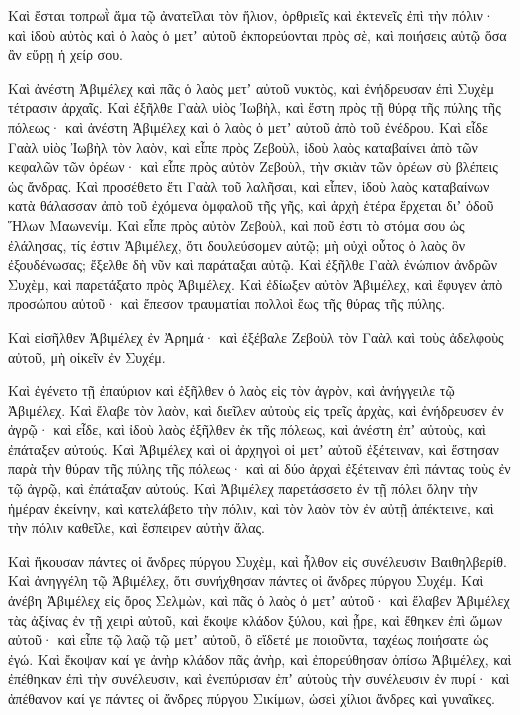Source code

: {Καὶ ἔσται τοπρωῒ ἅμα τῷ ἀνατεῖλαι τὸν ἥλιον, ὀρθριεῖς καὶ ἐκτενεῖς ἐπὶ τὴν πόλιν· καὶ ἰδοὺ αὐτὸς καὶ ὁ λαὸς ὁ μετʼ αὐτοῦ ἐκπορεύονται πρὸς σὲ, καὶ ποιήσεις αὐτῷ ὅσα ἂν εὕρῃ ἡ χείρ σου.
\par }{\PP {}Καὶ ἀνέστη Ἀβιμέλεχ καὶ πᾶς ὁ λαὸς μετʼ αὐτοῦ νυκτὸς, καὶ ἐνήδρευσαν ἐπὶ Συχὲμ τέτρασιν ἀρχαῖς.
Καὶ ἐξῆλθε Γαὰλ υἱὸς Ἰωβὴλ, καὶ ἔστη πρὸς τῇ θύρᾳ τῆς πύλης τῆς πόλεως· καὶ ἀνέστη Ἀβιμέλεχ καὶ ὁ λαὸς ὁ μετʼ αὐτοῦ ἀπὸ τοῦ ἐνέδρου.
Καὶ εἶδε Γαὰλ υἱὸς Ἰωβὴλ τὸν λαὸν, καὶ εἶπε πρὸς Ζεβοὺλ, ἰδοὺ λαὸς καταβαίνει ἀπὸ τῶν κεφαλῶν τῶν ὀρέων· καὶ εἶπε πρὸς αὐτὸν Ζεβοὺλ, τὴν σκιὰν τῶν ὀρέων σὺ βλέπεις ὡς ἄνδρας.
Καὶ προσέθετο ἔτι Γαὰλ τοῦ λαλῆσαι, καὶ εἶπεν, ἰδοὺ λαὸς καταβαίνων κατὰ θάλασσαν ἀπὸ τοῦ ἐχόμενα ὀμφαλοῦ τῆς γῆς, καὶ ἀρχὴ ἑτέρα ἔρχεται διʼ ὁδοῦ Ἥλων Μαωνενίμ.
Καὶ εἶπε πρὸς αὐτὸν Ζεβοὺλ, καὶ ποῦ ἐστι τὸ στόμα σου ὡς ἐλάλησας, τίς ἐστιν Ἀβιμέλεχ, ὅτι δουλεύσομεν αὐτῷ; μὴ οὐχὶ οὗτος ὁ λαὸς ὃν ἐξουδένωσας; ἔξελθε δὴ νῦν καὶ παράταξαι αὐτῷ.
Καὶ ἐξῆλθε Γαὰλ ἐνώπιον ἀνδρῶν Συχὲμ, καὶ παρετάξατο πρὸς Ἀβιμέλεχ.
Καὶ ἐδίωξεν αὐτὸν Ἀβιμέλεχ, καὶ ἔφυγεν ἀπὸ προσώπου αὐτοῦ· καὶ ἔπεσον τραυματίαι πολλοὶ ἕως τῆς θύρας τῆς πύλης.
\par }{\PP {}Καὶ εἰσῆλθεν Ἀβιμέλεχ ἐν Ἀρημά· καὶ ἐξέβαλε Ζεβοὺλ τὸν Γαὰλ καὶ τοὺς ἀδελφοὺς αὐτοῦ, μὴ οἰκεῖν ἐν Συχέμ.
\par }{\PP {}Καὶ ἐγένετο τῇ ἐπαύριον καὶ ἐξῆλθεν ὁ λαὸς εἰς τὸν ἀγρὸν, καὶ ἀνήγγειλε τῷ Ἀβιμέλεχ.
Καὶ ἔλαβε τὸν λαὸν, καὶ διεῖλεν αὐτοὺς εἰς τρεῖς ἀρχὰς, καὶ ἐνήδρευσεν ἐν ἀγρῷ· καὶ εἶδε, καὶ ἰδοὺ λαὸς ἐξῆλθεν ἐκ τῆς πόλεως, καὶ ἀνέστη ἐπʼ αὐτοὺς, καὶ ἐπάταξεν αὐτούς.
Καὶ Ἀβιμέλεχ καὶ οἱ ἀρχηγοὶ οἱ μετʼ αὐτοῦ ἐξέτειναν, καὶ ἔστησαν παρὰ τὴν θύραν τῆς πύλης τῆς πόλεως· καὶ αἱ δύο ἀρχαὶ ἐξέτειναν ἐπὶ πάντας τοὺς ἐν τῷ ἀγρῷ, καὶ ἐπάταξαν αὐτούς.
Καὶ Ἀβιμέλεχ παρετάσσετο ἐν τῇ πόλει ὅλην τὴν ἡμέραν ἐκείνην, καὶ κατελάβετο τὴν πόλιν, καὶ τὸν λαὸν τὸν ἐν αὐτῇ ἀπέκτεινε, καὶ τὴν πόλιν καθεῖλε, καὶ ἔσπειρεν αὐτὴν ἅλας.
\par }{\PP {}Καὶ ἤκουσαν πάντες οἱ ἄνδρες πύργου Συχὲμ, καὶ ἦλθον εἰς συνέλευσιν Βαιθηλβερίθ.
Καὶ ἀνηγγέλη τῷ Ἀβιμέλεχ, ὅτι συνήχθησαν πάντες οἱ ἄνδρες πύργου Συχέμ.
Καὶ ἀνέβη Ἀβιμέλεχ εἰς ὄρος Σελμὼν, καὶ πᾶς ὁ λαὸς ὁ μετʼ αὐτοῦ· καὶ ἔλαβεν Ἀβιμέλεχ τὰς ἀξίνας ἐν τῇ χειρὶ αὐτοῦ, καὶ ἔκοψε κλάδον ξύλου, καὶ ᾖρε, καὶ ἔθηκεν ἐπὶ ὤμων αὐτοῦ· καὶ εἶπε τῷ λαῷ τῷ μετʼ αὐτοῦ, ὃ εἴδετέ με ποιοῦντα, ταχέως ποιήσατε ὡς ἐγώ.
Καὶ ἔκοψαν καί γε ἀνὴρ κλάδον πᾶς ἀνὴρ, καὶ ἐπορεύθησαν ὀπίσω Ἀβιμέλεχ, καὶ ἐπέθηκαν ἐπὶ τὴν συνέλευσιν, καὶ ἐνεπύρισαν ἐπʼ αὐτοὺς τὴν συνέλευσιν ἐν πυρί· καὶ ἀπέθανον καί γε πάντες οἱ ἄνδρες πύργου Σικίμων, ὡσεὶ χίλιοι ἄνδρες καὶ γυναῖκες.
}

> [AIM OF THE EXERCISE]: In the listing above, find the line with "Καὶ ἐξῆλθε Γαὰλ ἐνώπιον" and the line with "ἀνήγγειλε τῷ Ἀβιμέλεχ."; set down exactly those two lines and every line between them, nothing more.

> [RESPONSE]:
Καὶ ἐξῆλθε Γαὰλ ἐνώπιον ἀνδρῶν Συχὲμ, καὶ παρετάξατο πρὸς Ἀβιμέλεχ.
Καὶ ἐδίωξεν αὐτὸν Ἀβιμέλεχ, καὶ ἔφυγεν ἀπὸ προσώπου αὐτοῦ· καὶ ἔπεσον τραυματίαι πολλοὶ ἕως τῆς θύρας τῆς πύλης.
\par }{\PP {}Καὶ εἰσῆλθεν Ἀβιμέλεχ ἐν Ἀρημά· καὶ ἐξέβαλε Ζεβοὺλ τὸν Γαὰλ καὶ τοὺς ἀδελφοὺς αὐτοῦ, μὴ οἰκεῖν ἐν Συχέμ.
\par }{\PP {}Καὶ ἐγένετο τῇ ἐπαύριον καὶ ἐξῆλθεν ὁ λαὸς εἰς τὸν ἀγρὸν, καὶ ἀνήγγειλε τῷ Ἀβιμέλεχ.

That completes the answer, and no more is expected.